Guam then returned to Task Force 58, assigned to Cruiser Division 16, part of Task Group 58.4, and steamed to Okinawa. On the night of 27-28 March, Guam and the rest of Cruiser Division 16 bombarded the airfield on Minamidaitō. After concluding the bombardment, Guam returned to the carrier screen while they conducted operations off Nansei Shoto until 11 May. The ship then steamed to Ulithi for periodic maintenance and to replenish ammunition and supplies. She then returned to Okinawa, assigned to Task Group 38.4 of William Halsey's Third Fleet. She continued to provide anti-aircraft defense for the carriers while they launched fighter sweeps of Kyushu. Guam and Alaska bombarded Oki Daitō for an hour and a half on 9 June, after which they steamed to San Pedro Bay in Leyte Gulf, arriving on 13 June.

After returning to Okinawa in July, Guam was assigned to Cruiser Task Force 95, where she served as the flagship, along with her sister Alaska, under the command of Rear Admiral Francis S. Low. On 16 July, Guam and Alaska conducted a sweep into the East China and Yellow Seas to sink Japanese shipping. They had only limited success, however, and returned to the fleet on 23 July. They then joined a major raid, which included three battleships and three escort carriers, into the estuary of the Yangtze River off Shanghai. Again, the operation met with limited success, and they returned to Okinawa by 7 August.
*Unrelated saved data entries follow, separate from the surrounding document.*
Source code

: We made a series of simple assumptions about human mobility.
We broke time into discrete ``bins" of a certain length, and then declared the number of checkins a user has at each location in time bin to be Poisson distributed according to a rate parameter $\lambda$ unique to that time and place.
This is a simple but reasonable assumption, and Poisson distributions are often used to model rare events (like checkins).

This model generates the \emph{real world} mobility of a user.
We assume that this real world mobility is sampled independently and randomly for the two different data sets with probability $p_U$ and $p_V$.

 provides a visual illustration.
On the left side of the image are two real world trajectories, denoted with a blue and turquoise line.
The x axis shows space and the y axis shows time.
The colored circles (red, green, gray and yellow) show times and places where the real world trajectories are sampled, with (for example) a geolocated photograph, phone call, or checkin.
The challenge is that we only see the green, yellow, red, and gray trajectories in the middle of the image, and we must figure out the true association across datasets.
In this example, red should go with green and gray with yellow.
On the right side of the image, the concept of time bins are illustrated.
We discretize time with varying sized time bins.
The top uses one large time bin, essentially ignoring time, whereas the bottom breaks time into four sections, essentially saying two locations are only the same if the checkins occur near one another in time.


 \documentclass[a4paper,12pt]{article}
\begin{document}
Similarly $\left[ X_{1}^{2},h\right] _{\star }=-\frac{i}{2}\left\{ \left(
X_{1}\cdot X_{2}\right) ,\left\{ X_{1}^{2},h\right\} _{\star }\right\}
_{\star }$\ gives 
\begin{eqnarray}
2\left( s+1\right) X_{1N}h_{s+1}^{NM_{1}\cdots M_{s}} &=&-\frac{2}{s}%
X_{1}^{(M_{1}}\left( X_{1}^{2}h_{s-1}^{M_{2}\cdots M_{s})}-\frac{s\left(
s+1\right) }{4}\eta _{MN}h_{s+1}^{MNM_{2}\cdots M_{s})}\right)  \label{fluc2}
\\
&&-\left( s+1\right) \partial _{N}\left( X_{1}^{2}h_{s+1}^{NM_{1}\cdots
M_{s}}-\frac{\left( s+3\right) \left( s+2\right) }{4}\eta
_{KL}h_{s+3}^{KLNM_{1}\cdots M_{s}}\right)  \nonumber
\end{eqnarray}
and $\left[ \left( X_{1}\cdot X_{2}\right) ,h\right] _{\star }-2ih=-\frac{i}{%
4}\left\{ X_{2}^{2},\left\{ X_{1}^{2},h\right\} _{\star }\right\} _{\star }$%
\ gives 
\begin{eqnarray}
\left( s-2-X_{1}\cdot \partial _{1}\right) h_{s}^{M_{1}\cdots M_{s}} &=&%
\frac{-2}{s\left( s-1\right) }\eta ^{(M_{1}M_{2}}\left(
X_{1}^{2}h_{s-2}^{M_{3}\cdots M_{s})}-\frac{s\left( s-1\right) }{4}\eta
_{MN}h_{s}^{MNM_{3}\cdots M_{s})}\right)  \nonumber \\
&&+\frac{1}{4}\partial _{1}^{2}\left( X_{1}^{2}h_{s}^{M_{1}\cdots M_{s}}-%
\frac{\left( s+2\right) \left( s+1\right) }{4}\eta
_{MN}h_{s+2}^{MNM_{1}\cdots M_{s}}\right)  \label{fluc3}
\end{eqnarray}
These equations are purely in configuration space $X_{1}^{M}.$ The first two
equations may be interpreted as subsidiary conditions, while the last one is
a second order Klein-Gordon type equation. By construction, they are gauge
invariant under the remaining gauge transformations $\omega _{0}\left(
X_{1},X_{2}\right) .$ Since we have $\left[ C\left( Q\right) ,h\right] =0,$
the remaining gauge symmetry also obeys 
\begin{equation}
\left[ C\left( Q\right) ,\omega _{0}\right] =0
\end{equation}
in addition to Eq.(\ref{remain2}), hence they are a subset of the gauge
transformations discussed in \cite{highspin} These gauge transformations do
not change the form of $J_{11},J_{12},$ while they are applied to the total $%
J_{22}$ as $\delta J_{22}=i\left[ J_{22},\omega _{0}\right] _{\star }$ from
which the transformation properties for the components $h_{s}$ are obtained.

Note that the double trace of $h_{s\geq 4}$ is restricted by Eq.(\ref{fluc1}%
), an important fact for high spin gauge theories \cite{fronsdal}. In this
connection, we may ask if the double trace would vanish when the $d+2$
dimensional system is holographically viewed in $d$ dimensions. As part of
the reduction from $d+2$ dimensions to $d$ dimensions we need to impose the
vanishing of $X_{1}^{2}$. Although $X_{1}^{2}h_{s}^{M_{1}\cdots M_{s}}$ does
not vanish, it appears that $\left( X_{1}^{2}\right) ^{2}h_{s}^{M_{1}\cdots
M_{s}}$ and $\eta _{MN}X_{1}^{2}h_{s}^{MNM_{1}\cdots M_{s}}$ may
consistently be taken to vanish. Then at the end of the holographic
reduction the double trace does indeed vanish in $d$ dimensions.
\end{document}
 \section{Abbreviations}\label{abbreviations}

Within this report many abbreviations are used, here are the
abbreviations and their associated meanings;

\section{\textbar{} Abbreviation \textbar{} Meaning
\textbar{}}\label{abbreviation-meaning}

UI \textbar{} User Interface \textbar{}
Shortly after returning to Okinawa, Guam became the flagship of the North China Force, again commanded by Rear Admiral Low. The unit was tasked with showing the flag in the region, including the ports of Qingdao, Port Arthur, and Dalian. On 8 September, Guam entered Jinsen, Korea, to assist in the occupation of the country. She left Jinsen on 14 November bound for San Francisco, carrying a group of Army soldiers back to the United States. She arrived in port on 3 December and departed two days later for Bayonne, New Jersey, arriving on the 17th. She remained there until she was decommissioned on 17 February 1947. She was then assigned to the Atlantic Reserve Fleet, where she remained until she was stricken from the Naval Vessel Register on 1 June 1960. She was sold on 24 May 1961 for $423,076 to the Boston Metals Company in Baltimore. She was towed to the shipbreakers on 10 July 1961. Guam had served only 29 months on active duty.